_Task requirements_.
Please copy each line below that contains the string "可被多次调用".

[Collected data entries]
+ + + + +

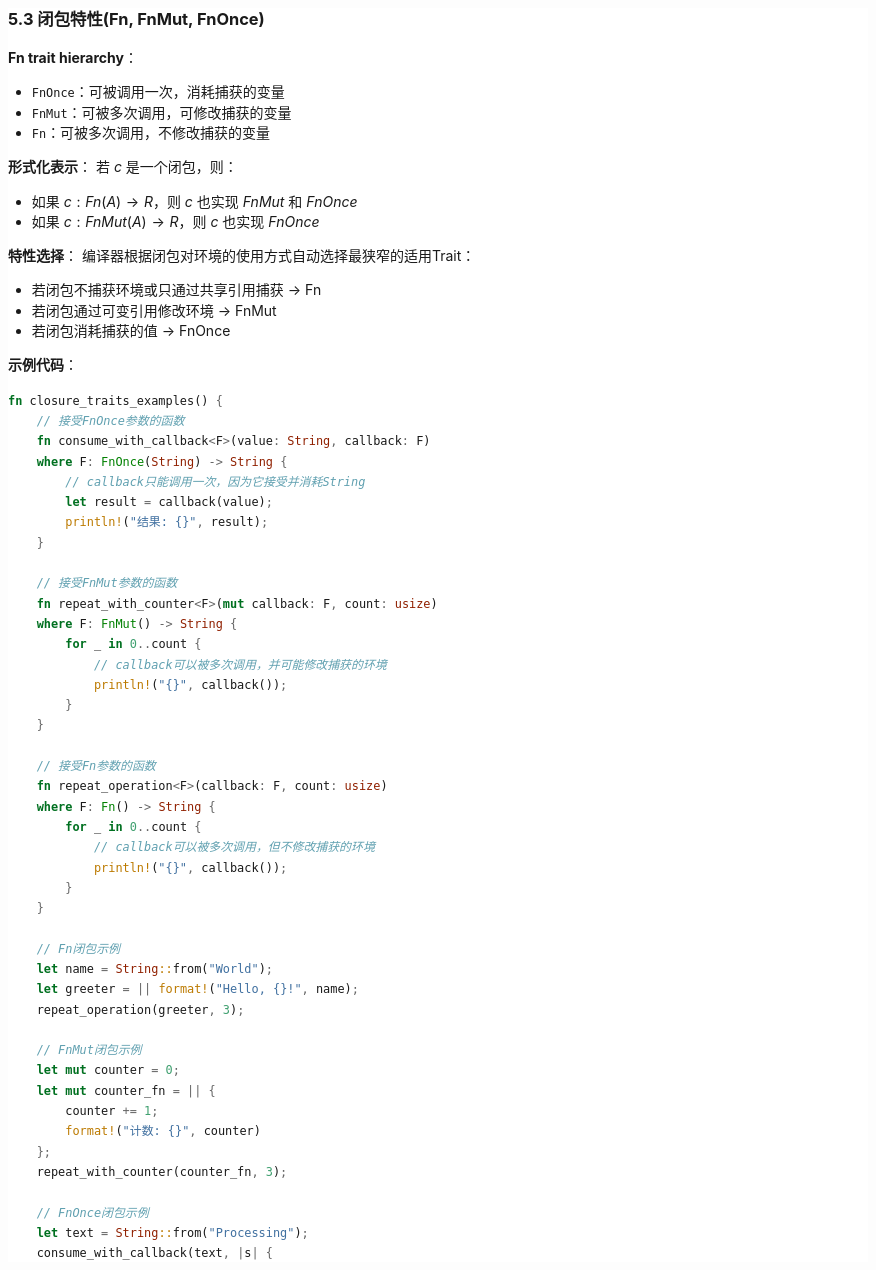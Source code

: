 ### 5.3 闭包特性(Fn, FnMut, FnOnce)

**Fn trait hierarchy**：

- `FnOnce`：可被调用一次，消耗捕获的变量
- `FnMut`：可被多次调用，可修改捕获的变量
- `Fn`：可被多次调用，不修改捕获的变量

**形式化表示**：
若 $c$ 是一个闭包，则：

- 如果 $c: Fn(A) \rightarrow R$，则 $c$ 也实现 $FnMut$ 和 $FnOnce$
- 如果 $c: FnMut(A) \rightarrow R$，则 $c$ 也实现 $FnOnce$

**特性选择**：
编译器根据闭包对环境的使用方式自动选择最狭窄的适用Trait：

- 若闭包不捕获环境或只通过共享引用捕获 → Fn
- 若闭包通过可变引用修改环境 → FnMut
- 若闭包消耗捕获的值 → FnOnce

**示例代码**：

```rust
fn closure_traits_examples() {
    // 接受FnOnce参数的函数
    fn consume_with_callback<F>(value: String, callback: F)
    where F: FnOnce(String) -> String {
        // callback只能调用一次，因为它接受并消耗String
        let result = callback(value);
        println!("结果: {}", result);
    }

    // 接受FnMut参数的函数
    fn repeat_with_counter<F>(mut callback: F, count: usize)
    where F: FnMut() -> String {
        for _ in 0..count {
            // callback可以被多次调用，并可能修改捕获的环境
            println!("{}", callback());
        }
    }

    // 接受Fn参数的函数
    fn repeat_operation<F>(callback: F, count: usize)
    where F: Fn() -> String {
        for _ in 0..count {
            // callback可以被多次调用，但不修改捕获的环境
            println!("{}", callback());
        }
    }

    // Fn闭包示例
    let name = String::from("World");
    let greeter = || format!("Hello, {}!", name);
    repeat_operation(greeter, 3);

    // FnMut闭包示例
    let mut counter = 0;
    let mut counter_fn = || {
        counter += 1;
        format!("计数: {}", counter)
    };
    repeat_with_counter(counter_fn, 3);

    // FnOnce闭包示例
    let text = String::from("Processing");
    consume_with_callback(text, |s| {
```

+ + + + +

_Your solution_.
- `FnMut`：可被多次调用，可修改捕获的变量
- `Fn`：可被多次调用，不修改捕获的变量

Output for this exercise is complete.